The favored species “commands a specialist,” so that for a species to be favored is for it to be granted a power over human life, the “specialist who oversees its use” being a specialist who would not, it is likely, speak of “microenvironments.” What strikes me most, though, is the ambiguity in the verbs, so that it is of course the “specialist” who conducts its rituals” and “chooses a successor,” but where it might also be the “favored species” that is the subject of all of these actions, conducting its rituals and even choosing a successor (notice “a grandchild” is without a possessive pronoun, which would have removed some of the ambiguous force); and the ambiguity follows across the stanza break, “transmits” making the leap across the stanzas as the “stores of observation and technique” make a leap across generations.  “Its” has the same effect of the “a” before “grandchild,” but even more forcefully insisting we preserve the ambiguity: the specialist might be an “it,” but the species obviously is, and whereas “observations and technique” would seem to refer to the former, the pronoun asks that we attach them to the latter, to the species itself. We are invited to read, in other words, that the specialist transmits his/her store of observations and technique (about the species) to the grandchild or successor, that the favored species transmits its store of observations and technique to the successor, or, as a final possibility, that the favored species itself transmits its store of observation and technique to its own descendent, the notion being that the species has learned to do certain things, has come to tend to live in certain ways by virtue of being tended, and that this is transmitted; the notion of personhood is profoundly scuttled.

The technological aura of “transmits” is picked up in the final stanza’s “broadcast,” referring to the casting of seeds over the breadth of the alluvial deposits, but also once again to an act of modern telecommunications that we are to see presaged or reflected in the cultivation of this terrain, in techniques and practices that are typically opposed to modernity; “broadcast” acknowledges that they seek to be seen, to be recognized, and that they too serve to inform and be comprehended. “Salad greens” closes the poem, an acknowledgment of the mundane growth that arises from the confluence of so many natural events and patterns, making us see the “salad greens” as more consequential than we might; but the effect depends on what Powell’s readers are prone to make of “salad greens,” associating them with the sterility of the produce section and with the menu description. As a label for the species, it is alien and estranged, the ending note of the poem a different sort of distance and detachment from that of the start, returning us to very different conditions of living.
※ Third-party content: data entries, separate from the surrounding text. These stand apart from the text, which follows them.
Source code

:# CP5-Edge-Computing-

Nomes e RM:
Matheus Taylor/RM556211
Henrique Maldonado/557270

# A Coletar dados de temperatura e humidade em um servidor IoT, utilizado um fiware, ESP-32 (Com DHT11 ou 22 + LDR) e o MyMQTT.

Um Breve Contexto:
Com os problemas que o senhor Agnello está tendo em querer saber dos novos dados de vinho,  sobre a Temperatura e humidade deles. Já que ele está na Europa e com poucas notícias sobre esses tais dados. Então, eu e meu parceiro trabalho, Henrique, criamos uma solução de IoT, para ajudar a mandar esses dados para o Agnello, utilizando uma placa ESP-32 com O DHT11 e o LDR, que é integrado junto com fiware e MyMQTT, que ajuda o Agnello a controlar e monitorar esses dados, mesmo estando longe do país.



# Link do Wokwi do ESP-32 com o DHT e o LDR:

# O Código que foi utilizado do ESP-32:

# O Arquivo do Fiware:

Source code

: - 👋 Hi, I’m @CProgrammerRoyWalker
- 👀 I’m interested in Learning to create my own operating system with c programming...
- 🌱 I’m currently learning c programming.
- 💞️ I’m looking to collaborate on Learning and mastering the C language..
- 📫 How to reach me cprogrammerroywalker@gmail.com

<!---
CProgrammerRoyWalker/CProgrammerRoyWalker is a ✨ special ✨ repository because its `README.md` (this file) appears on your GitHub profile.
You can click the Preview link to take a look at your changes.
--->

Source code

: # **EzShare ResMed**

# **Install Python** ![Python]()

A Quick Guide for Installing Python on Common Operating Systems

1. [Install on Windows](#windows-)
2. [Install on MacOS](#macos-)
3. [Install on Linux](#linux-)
            I’d wanted to approach these poems through a sense of “self,” to see how far that could take me. For some reason, it didn’t take me far; personhood did. Being a person often involves a strongly defined sense of self, and is perhaps always inseparable from what we call self-consciousness, but persons live in places, among other persons, with responsibilities to others, to states, to institutions; the legalistic, social, environmental implications of the word, the material reality of personhood, is essential if we are to recognize both where the persons in it figure, and why persons are so indirect a presence in the early poems of “Substrate.” It is a collection of poems and experiences of personhood across time, made a whole by taking seriously the thought that personhood, as various as it might be in a place, may nonetheless comprehend and be comprehended what it is for a region to constitute a place at all.